Even though I grew up as the sixth generation on our family’s dairy farm, I didn’t see myself continuing the tradition. I was adamant that I didn’t want a job that depended on the weather. It seemed we were always worrying about it at home – was it ever going to rain? Did it rain too much? Was it going to rain when the hay was down? Why didn’t it ever rain!?
It’s not like I didn’t embrace the lifestyle. I showed our Guernsey calves in 4-H, I washed the parlor when my dad milked, and I loved everything about living there, but I didn’t think I wanted it as a career.
I got my MA from Michigan State and my husband Kris and I worked in marketing around the country. But Kris was also from a dairy farm … and one day we started talking about owning our own business.

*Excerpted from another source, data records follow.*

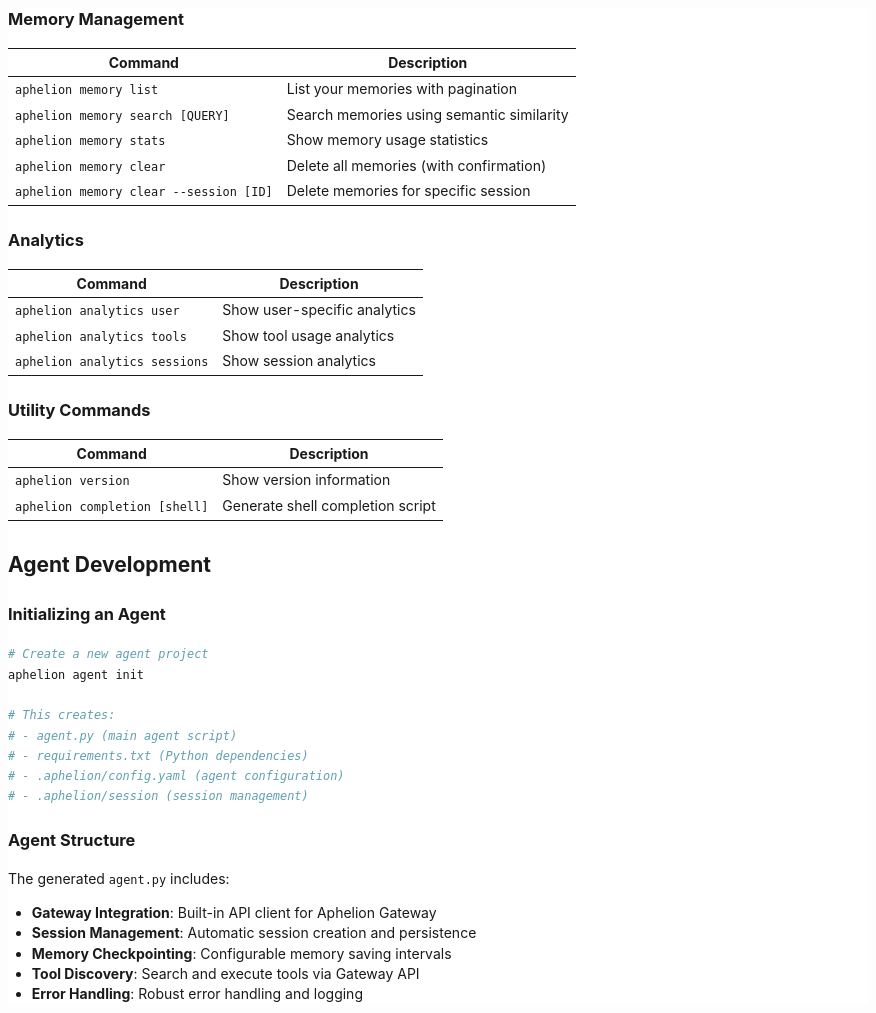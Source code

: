 ### Memory Management

| Command | Description |
|---------|-------------|
| `aphelion memory list` | List your memories with pagination |
| `aphelion memory search [QUERY]` | Search memories using semantic similarity |
| `aphelion memory stats` | Show memory usage statistics |
| `aphelion memory clear` | Delete all memories (with confirmation) |
| `aphelion memory clear --session [ID]` | Delete memories for specific session |

### Analytics

| Command | Description |
|---------|-------------|
| `aphelion analytics user` | Show user-specific analytics |
| `aphelion analytics tools` | Show tool usage analytics |
| `aphelion analytics sessions` | Show session analytics |

### Utility Commands

| Command | Description |
|---------|-------------|
| `aphelion version` | Show version information |
| `aphelion completion [shell]` | Generate shell completion script |

## Agent Development

### Initializing an Agent

```bash
# Create a new agent project
aphelion agent init

# This creates:
# - agent.py (main agent script)
# - requirements.txt (Python dependencies)
# - .aphelion/config.yaml (agent configuration)
# - .aphelion/session (session management)
```

### Agent Structure

The generated `agent.py` includes:

- **Gateway Integration**: Built-in API client for Aphelion Gateway
- **Session Management**: Automatic session creation and persistence
- **Memory Checkpointing**: Configurable memory saving intervals
- **Tool Discovery**: Search and execute tools via Gateway API
- **Error Handling**: Robust error handling and logging
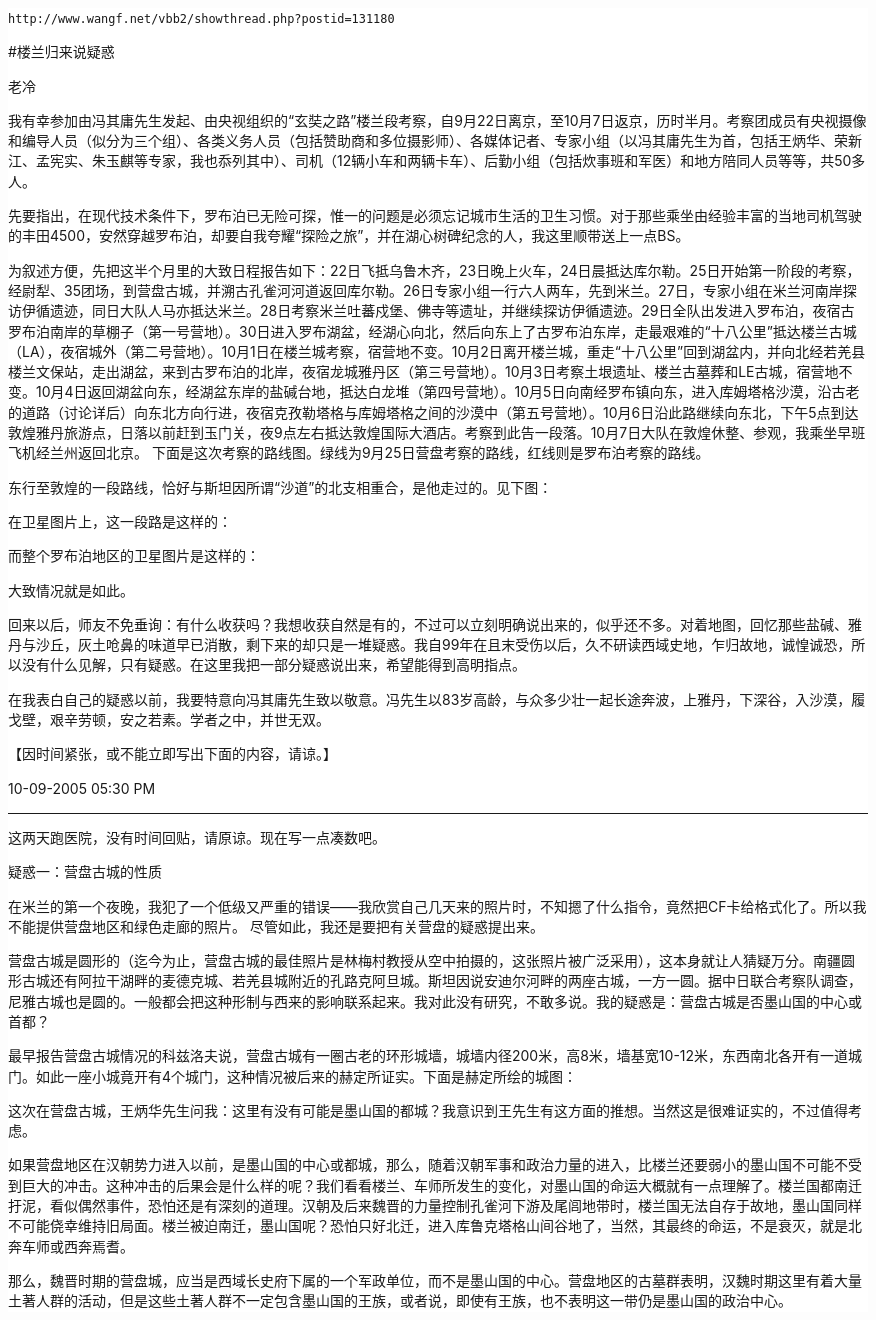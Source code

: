 `http://www.wangf.net/vbb2/showthread.php?postid=131180`

#楼兰归来说疑惑

老冷

我有幸参加由冯其庸先生发起、由央视组织的“玄奘之路”楼兰段考察，自9月22日离京，至10月7日返京，历时半月。考察团成员有央视摄像和编导人员（似分为三个组）、各类义务人员（包括赞助商和多位摄影师）、各媒体记者、专家小组（以冯其庸先生为首，包括王炳华、荣新江、孟宪实、朱玉麒等专家，我也忝列其中）、司机（12辆小车和两辆卡车）、后勤小组（包括炊事班和军医）和地方陪同人员等等，共50多人。

先要指出，在现代技术条件下，罗布泊已无险可探，惟一的问题是必须忘记城市生活的卫生习惯。对于那些乘坐由经验丰富的当地司机驾驶的丰田4500，安然穿越罗布泊，却要自我夸耀“探险之旅”，并在湖心树碑纪念的人，我这里顺带送上一点BS。

为叙述方便，先把这半个月里的大致日程报告如下：22日飞抵乌鲁木齐，23日晚上火车，24日晨抵达库尔勒。25日开始第一阶段的考察，经尉犁、35团场，到营盘古城，并溯古孔雀河河道返回库尔勒。26日专家小组一行六人两车，先到米兰。27日，专家小组在米兰河南岸探访伊循遗迹，同日大队人马亦抵达米兰。28日考察米兰吐蕃戍堡、佛寺等遗址，并继续探访伊循遗迹。29日全队出发进入罗布泊，夜宿古罗布泊南岸的草棚子（第一号营地）。30日进入罗布湖盆，经湖心向北，然后向东上了古罗布泊东岸，走最艰难的“十八公里”抵达楼兰古城（LA），夜宿城外（第二号营地）。10月1日在楼兰城考察，宿营地不变。10月2日离开楼兰城，重走“十八公里”回到湖盆内，并向北经若羌县楼兰文保站，走出湖盆，来到古罗布泊的北岸，夜宿龙城雅丹区（第三号营地）。10月3日考察土垠遗址、楼兰古墓葬和LE古城，宿营地不变。10月4日返回湖盆向东，经湖盆东岸的盐碱台地，抵达白龙堆（第四号营地）。10月5日向南经罗布镇向东，进入库姆塔格沙漠，沿古老的道路（讨论详后）向东北方向行进，夜宿克孜勒塔格与库姆塔格之间的沙漠中（第五号营地）。10月6日沿此路继续向东北，下午5点到达敦煌雅丹旅游点，日落以前赶到玉门关，夜9点左右抵达敦煌国际大酒店。考察到此告一段落。10月7日大队在敦煌休整、参观，我乘坐早班飞机经兰州返回北京。
下面是这次考察的路线图。绿线为9月25日营盘考察的路线，红线则是罗布泊考察的路线。

东行至敦煌的一段路线，恰好与斯坦因所谓“沙道”的北支相重合，是他走过的。见下图：

在卫星图片上，这一段路是这样的：

而整个罗布泊地区的卫星图片是这样的：

大致情况就是如此。

回来以后，师友不免垂询：有什么收获吗？我想收获自然是有的，不过可以立刻明确说出来的，似乎还不多。对着地图，回忆那些盐碱、雅丹与沙丘，灰土呛鼻的味道早已消散，剩下来的却只是一堆疑惑。我自99年在且末受伤以后，久不研读西域史地，乍归故地，诚惶诚恐，所以没有什么见解，只有疑惑。在这里我把一部分疑惑说出来，希望能得到高明指点。

在我表白自己的疑惑以前，我要特意向冯其庸先生致以敬意。冯先生以83岁高龄，与众多少壮一起长途奔波，上雅丹，下深谷，入沙漠，履戈壁，艰辛劳顿，安之若素。学者之中，并世无双。

【因时间紧张，或不能立即写出下面的内容，请谅。】

10-09-2005 05:30 PM

---

这两天跑医院，没有时间回贴，请原谅。现在写一点凑数吧。

疑惑一：营盘古城的性质

在米兰的第一个夜晚，我犯了一个低级又严重的错误――我欣赏自己几天来的照片时，不知摁了什么指令，竟然把CF卡给格式化了。所以我不能提供营盘地区和绿色走廊的照片。
尽管如此，我还是要把有关营盘的疑惑提出来。

营盘古城是圆形的（迄今为止，营盘古城的最佳照片是林梅村教授从空中拍摄的，这张照片被广泛采用），这本身就让人猜疑万分。南疆圆形古城还有阿拉干湖畔的麦德克城、若羌县城附近的孔路克阿旦城。斯坦因说安迪尔河畔的两座古城，一方一圆。据中日联合考察队调查，尼雅古城也是圆的。一般都会把这种形制与西来的影响联系起来。我对此没有研究，不敢多说。我的疑惑是：营盘古城是否墨山国的中心或首都？

最早报告营盘古城情况的科兹洛夫说，营盘古城有一圈古老的环形城墙，城墙内径200米，高8米，墙基宽10-12米，东西南北各开有一道城门。如此一座小城竟开有4个城门，这种情况被后来的赫定所证实。下面是赫定所绘的城图：

这次在营盘古城，王炳华先生问我：这里有没有可能是墨山国的都城？我意识到王先生有这方面的推想。当然这是很难证实的，不过值得考虑。

如果营盘地区在汉朝势力进入以前，是墨山国的中心或都城，那么，随着汉朝军事和政治力量的进入，比楼兰还要弱小的墨山国不可能不受到巨大的冲击。这种冲击的后果会是什么样的呢？我们看看楼兰、车师所发生的变化，对墨山国的命运大概就有一点理解了。楼兰国都南迁扜泥，看似偶然事件，恐怕还是有深刻的道理。汉朝及后来魏晋的力量控制孔雀河下游及尾闾地带时，楼兰国无法自存于故地，墨山国同样不可能侥幸维持旧局面。楼兰被迫南迁，墨山国呢？恐怕只好北迁，进入库鲁克塔格山间谷地了，当然，其最终的命运，不是衰灭，就是北奔车师或西奔焉耆。

那么，魏晋时期的营盘城，应当是西域长史府下属的一个军政单位，而不是墨山国的中心。营盘地区的古墓群表明，汉魏时期这里有着大量土著人群的活动，但是这些土著人群不一定包含墨山国的王族，或者说，即使有王族，也不表明这一带仍是墨山国的政治中心。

Michigan and dairy farming suddenly seemed very attractive. My parents were thinking about retirement, so we moved from Connecticut to Michigan, settled into my family’s 136-year-old farmhouse, and bought the farm.
We’re the sole owners of Evergreen Dairy, and the farm is more than a business – it’s our lifestyle. Part of what I love to do is to go into the community and talk to people about farming. We also enjoy having people come and tour the farm. Since you can only reach so many people in person, I also write a blog – Truth or Dairy – that shows and tells what it’s like on our dairy farm.
Another wonderful part about the Michigan farm lifestyle is that we have so many organizations that support and promote farming. We’re involved at the local, state, and national level. For instance, our milk co-op is Michigan Milk Producer’s Association, and through our involvement with them and National Milk Producers Federation, we’ve had the chance to represent our industry in Washington, D.C. Through Michigan Farm Bureau and American Farm Bureau, we always get the chance to come together with other farmers and have our voices heard. It’s great meeting so many active people from all the different farming industries to communicate on what we all have in common – the desire to run our family businesses.
This year, I had the opportunity to represent farmers through U.S. Farmers and Ranchers Alliance, in a position called the Face of Farming and Ranching. The other four spokespeople and I are spending this year talking to consumers and communicating about farming and food questions.
Along with the enthusiastic people we work with in the agriculture organizations, there are important people closer to home. Every day, we’re thankful for our neighbors and team members – who are often the same people. We’re so fortunate that they share our same passion for farming.
Then, there’s the support system – there are so many industries that sustain a farm. Just to name a few, we work with milk haulers, electricians, builders, machine dealers, and seed salesmen. We have veterinarians, nutritionists, feed haulers, and planters. Some days, it feels like everyone’s at the farm at once! Each and every person serves a valuable role for making sure that quality milk comes from our farm to your table.
I still sit on the porch, willing the smell of rain in the air to turn into a downpour. We still continually check the weather to see how it’s going to affect what we’re doing. But – agriculture is Michigan’s second biggest industry, and we’re eighth in the country for milk production. Not bad! It turns out that Michigan weather is great for dairy farming … and the people are even better.